__Directions for this task__
Please copy every line below that contains the string "decide".

__Material provided__
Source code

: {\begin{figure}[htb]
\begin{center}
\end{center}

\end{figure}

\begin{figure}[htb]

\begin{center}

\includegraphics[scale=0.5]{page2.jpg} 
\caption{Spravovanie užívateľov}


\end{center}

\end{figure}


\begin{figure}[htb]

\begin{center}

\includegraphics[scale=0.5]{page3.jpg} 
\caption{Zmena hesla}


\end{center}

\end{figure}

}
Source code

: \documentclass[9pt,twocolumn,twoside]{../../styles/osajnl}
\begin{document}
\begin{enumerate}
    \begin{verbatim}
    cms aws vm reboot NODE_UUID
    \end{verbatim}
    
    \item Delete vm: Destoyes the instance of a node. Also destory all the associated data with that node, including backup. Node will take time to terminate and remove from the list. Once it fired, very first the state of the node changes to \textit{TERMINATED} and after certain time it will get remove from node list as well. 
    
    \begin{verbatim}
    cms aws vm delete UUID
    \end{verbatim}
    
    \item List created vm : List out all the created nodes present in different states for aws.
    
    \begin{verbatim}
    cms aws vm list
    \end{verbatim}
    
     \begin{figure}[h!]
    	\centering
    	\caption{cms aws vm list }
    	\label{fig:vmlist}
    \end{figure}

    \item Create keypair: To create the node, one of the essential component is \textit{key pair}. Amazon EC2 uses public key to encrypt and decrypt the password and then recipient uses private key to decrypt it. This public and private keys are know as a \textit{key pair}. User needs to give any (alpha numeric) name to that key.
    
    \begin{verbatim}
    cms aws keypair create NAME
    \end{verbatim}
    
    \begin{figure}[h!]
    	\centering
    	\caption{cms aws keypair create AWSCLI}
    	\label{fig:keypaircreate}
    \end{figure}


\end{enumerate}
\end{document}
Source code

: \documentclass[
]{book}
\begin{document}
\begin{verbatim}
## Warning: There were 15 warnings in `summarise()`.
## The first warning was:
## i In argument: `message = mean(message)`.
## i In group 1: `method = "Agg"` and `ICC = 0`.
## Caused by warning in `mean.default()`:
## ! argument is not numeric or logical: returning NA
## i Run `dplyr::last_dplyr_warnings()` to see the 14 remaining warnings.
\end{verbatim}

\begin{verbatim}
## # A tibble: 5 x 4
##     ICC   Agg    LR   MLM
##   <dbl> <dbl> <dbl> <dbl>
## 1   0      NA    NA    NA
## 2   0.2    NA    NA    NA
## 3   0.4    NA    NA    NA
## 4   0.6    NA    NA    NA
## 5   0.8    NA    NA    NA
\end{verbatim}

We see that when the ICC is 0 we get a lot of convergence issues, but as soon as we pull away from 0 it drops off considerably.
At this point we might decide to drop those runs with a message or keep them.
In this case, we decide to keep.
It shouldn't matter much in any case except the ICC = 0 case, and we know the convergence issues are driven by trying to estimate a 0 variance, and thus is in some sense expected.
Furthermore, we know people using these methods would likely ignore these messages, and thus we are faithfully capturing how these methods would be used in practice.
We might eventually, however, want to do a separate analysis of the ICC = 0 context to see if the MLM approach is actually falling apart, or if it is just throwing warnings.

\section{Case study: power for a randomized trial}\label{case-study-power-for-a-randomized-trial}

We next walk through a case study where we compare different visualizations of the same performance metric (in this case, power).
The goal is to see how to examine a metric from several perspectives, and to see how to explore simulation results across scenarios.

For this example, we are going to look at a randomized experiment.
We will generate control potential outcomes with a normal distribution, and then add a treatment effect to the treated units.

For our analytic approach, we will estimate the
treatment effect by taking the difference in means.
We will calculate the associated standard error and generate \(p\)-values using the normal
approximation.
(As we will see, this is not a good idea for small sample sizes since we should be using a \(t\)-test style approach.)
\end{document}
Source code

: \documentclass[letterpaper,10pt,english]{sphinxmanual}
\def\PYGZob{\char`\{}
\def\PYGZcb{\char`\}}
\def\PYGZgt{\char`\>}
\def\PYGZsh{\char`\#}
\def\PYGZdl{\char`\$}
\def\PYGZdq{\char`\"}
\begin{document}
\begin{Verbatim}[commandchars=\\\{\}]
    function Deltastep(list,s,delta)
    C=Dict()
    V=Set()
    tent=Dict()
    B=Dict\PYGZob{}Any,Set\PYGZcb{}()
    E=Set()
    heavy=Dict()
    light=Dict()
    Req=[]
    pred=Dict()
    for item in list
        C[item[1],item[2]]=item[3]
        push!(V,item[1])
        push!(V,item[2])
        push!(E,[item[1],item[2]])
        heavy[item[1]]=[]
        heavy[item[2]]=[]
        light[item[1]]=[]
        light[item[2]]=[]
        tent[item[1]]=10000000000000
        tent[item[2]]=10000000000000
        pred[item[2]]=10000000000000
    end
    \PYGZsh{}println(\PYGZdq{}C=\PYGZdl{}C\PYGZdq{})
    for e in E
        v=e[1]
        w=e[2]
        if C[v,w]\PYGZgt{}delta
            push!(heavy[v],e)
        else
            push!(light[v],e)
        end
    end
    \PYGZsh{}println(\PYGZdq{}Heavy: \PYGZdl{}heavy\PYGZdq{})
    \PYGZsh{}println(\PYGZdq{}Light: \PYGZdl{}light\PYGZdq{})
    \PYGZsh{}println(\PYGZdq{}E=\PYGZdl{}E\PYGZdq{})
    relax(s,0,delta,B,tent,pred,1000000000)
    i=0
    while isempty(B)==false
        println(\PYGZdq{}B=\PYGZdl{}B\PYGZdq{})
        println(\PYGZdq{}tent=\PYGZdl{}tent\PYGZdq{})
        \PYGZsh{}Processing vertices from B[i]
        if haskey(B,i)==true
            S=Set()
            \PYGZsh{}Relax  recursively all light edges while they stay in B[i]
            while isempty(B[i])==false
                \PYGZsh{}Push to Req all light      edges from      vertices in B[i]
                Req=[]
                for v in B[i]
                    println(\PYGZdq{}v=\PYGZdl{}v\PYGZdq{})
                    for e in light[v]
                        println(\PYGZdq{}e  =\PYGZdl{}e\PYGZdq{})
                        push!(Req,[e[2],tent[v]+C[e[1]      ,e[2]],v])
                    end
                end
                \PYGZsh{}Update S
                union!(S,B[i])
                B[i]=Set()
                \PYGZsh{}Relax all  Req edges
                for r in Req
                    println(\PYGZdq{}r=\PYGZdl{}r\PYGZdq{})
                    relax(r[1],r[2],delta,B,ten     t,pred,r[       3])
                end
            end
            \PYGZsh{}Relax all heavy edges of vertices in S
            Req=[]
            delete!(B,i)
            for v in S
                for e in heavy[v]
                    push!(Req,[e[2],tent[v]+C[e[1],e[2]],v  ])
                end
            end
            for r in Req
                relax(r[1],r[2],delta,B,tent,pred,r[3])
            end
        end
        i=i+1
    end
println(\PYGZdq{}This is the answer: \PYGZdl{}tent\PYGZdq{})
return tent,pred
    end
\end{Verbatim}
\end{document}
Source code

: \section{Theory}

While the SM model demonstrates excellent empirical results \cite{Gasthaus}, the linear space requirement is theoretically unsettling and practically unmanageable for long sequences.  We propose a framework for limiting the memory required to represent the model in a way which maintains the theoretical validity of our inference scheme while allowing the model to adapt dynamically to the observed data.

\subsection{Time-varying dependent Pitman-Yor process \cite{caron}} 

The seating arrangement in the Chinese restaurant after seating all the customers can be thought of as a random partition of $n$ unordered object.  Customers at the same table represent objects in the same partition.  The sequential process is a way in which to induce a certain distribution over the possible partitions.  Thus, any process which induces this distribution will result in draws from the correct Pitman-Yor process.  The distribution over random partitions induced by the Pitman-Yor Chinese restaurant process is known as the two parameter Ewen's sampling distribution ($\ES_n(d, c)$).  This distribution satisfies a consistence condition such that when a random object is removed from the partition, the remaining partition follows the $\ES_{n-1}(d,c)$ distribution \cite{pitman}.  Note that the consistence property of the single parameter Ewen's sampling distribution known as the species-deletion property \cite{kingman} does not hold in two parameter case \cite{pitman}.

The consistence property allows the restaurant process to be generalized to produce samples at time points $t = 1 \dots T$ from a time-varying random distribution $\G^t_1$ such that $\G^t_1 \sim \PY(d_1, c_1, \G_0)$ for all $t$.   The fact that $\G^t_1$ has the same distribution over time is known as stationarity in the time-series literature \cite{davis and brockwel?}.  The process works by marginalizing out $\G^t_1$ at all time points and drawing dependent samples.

__Task response__
At this point we might decide to drop those runs with a message or keep them.
In this case, we decide to keep.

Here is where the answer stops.